Energy and climate
  • Access to clean, affordable energy is lacking, even in industrialised countries. This needs to be improved to help reduce carbon emissions to tackle climate change, and well as helping to address poverty. As of 2017 only 17% of global energy consumption was renewable, and the energy efficiency improvement rate fell short of the 3% target at 1.7%. As of 2018, 789 million people lacked electricity globally. In sub-Saharan Africa, 53% of the population are affected by this electricity deficit [1].

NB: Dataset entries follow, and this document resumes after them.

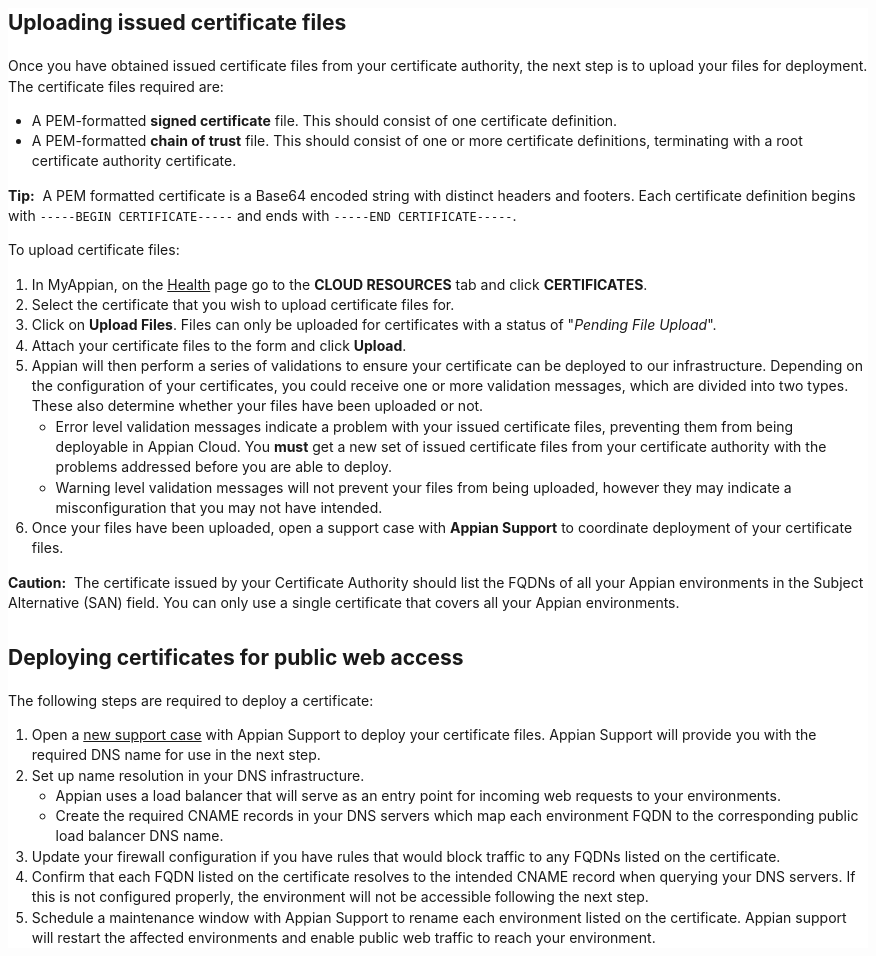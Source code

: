 ## Uploading issued certificate files

Once you have obtained issued certificate files from your certificate authority, the next step is to upload your files for deployment. The certificate files required are:

-   A PEM-formatted **signed certificate** file. This should consist of one certificate definition.
-   A PEM-formatted **chain of trust** file. This should consist of one or more certificate definitions, terminating with a root certificate authority certificate.

**Tip:**  A PEM formatted certificate is a Base64 encoded string with distinct headers and footers. Each certificate definition begins with `-----BEGIN CERTIFICATE-----` and ends with `-----END CERTIFICATE-----`.

To upload certificate files:

1.  In MyAppian, on the [Health](https://forum.appian.com/suite/sites/myappian/page/health) page go to the **CLOUD RESOURCES** tab and click **CERTIFICATES**.
2.  Select the certificate that you wish to upload certificate files for.
3.  Click on **Upload Files**. Files can only be uploaded for certificates with a status of "_Pending File Upload_".
4.  Attach your certificate files to the form and click **Upload**.
5.  Appian will then perform a series of validations to ensure your certificate can be deployed to our infrastructure. Depending on the configuration of your certificates, you could receive one or more validation messages, which are divided into two types. These also determine whether your files have been uploaded or not.
    -   Error level validation messages indicate a problem with your issued certificate files, preventing them from being deployable in Appian Cloud. You **must** get a new set of issued certificate files from your certificate authority with the problems addressed before you are able to deploy.
    -   Warning level validation messages will not prevent your files from being uploaded, however they may indicate a misconfiguration that you may not have intended.
6.  Once your files have been uploaded, open a support case with **Appian Support** to coordinate deployment of your certificate files.

**Caution:**  The certificate issued by your Certificate Authority should list the FQDNs of all your Appian environments in the Subject Alternative (SAN) field. You can only use a single certificate that covers all your Appian environments.

## Deploying certificates for public web access

The following steps are required to deploy a certificate:

1.  Open a [new support case](https://forum.appian.com/suite/sites/myappian/page/support) with Appian Support to deploy your certificate files. Appian Support will provide you with the required DNS name for use in the next step.
2.  Set up name resolution in your DNS infrastructure.
    -   Appian uses a load balancer that will serve as an entry point for incoming web requests to your environments.
    -   Create the required CNAME records in your DNS servers which map each environment FQDN to the corresponding public load balancer DNS name.
3.  Update your firewall configuration if you have rules that would block traffic to any FQDNs listed on the certificate.
4.  Confirm that each FQDN listed on the certificate resolves to the intended CNAME record when querying your DNS servers. If this is not configured properly, the environment will not be accessible following the next step.
5.  Schedule a maintenance window with Appian Support to rename each environment listed on the certificate. Appian support will restart the affected environments and enable public web traffic to reach your environment.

  • Coal – the most polluting fossil fuel – is still used in many developing countries, and some industrialised countries, and many more coal plants are planned around the world. Modern, cleaner, and more sustainable renewable energy is already available in many countries, which is an important part of them meeting long-term climate goals. However, the international flow of funds for a transition is not reaching the least developed countries proportionately.
  • 2020 was the second warmest year on record, at the end of the warmest decade (2010-2019), and many climate disasters were documented across continents. As the global temperature rise passes 1.5C, the likelihood increases that we pass ‘tipping points’ – such as the irreversible melting of polar ice sheets or die back of tropical rain forests – after which rapid catastrophic climate change cannot be stopped. This is the decade when we need to rapidly reduce carbon emissions to limit the most dangerous impacts of climate change.
  • We are off track to meet the Paris agreement target of limiting global heating to 1.5 °C. Many different aspects of life need to be improved to reach this target, and will require a great deal of scientific, and social innovation. It is imperative that we take urgent action to combat climate change and its impacts, and although financing for this action has substantially increased, it is still less than the subsidies provided for fossil fuels.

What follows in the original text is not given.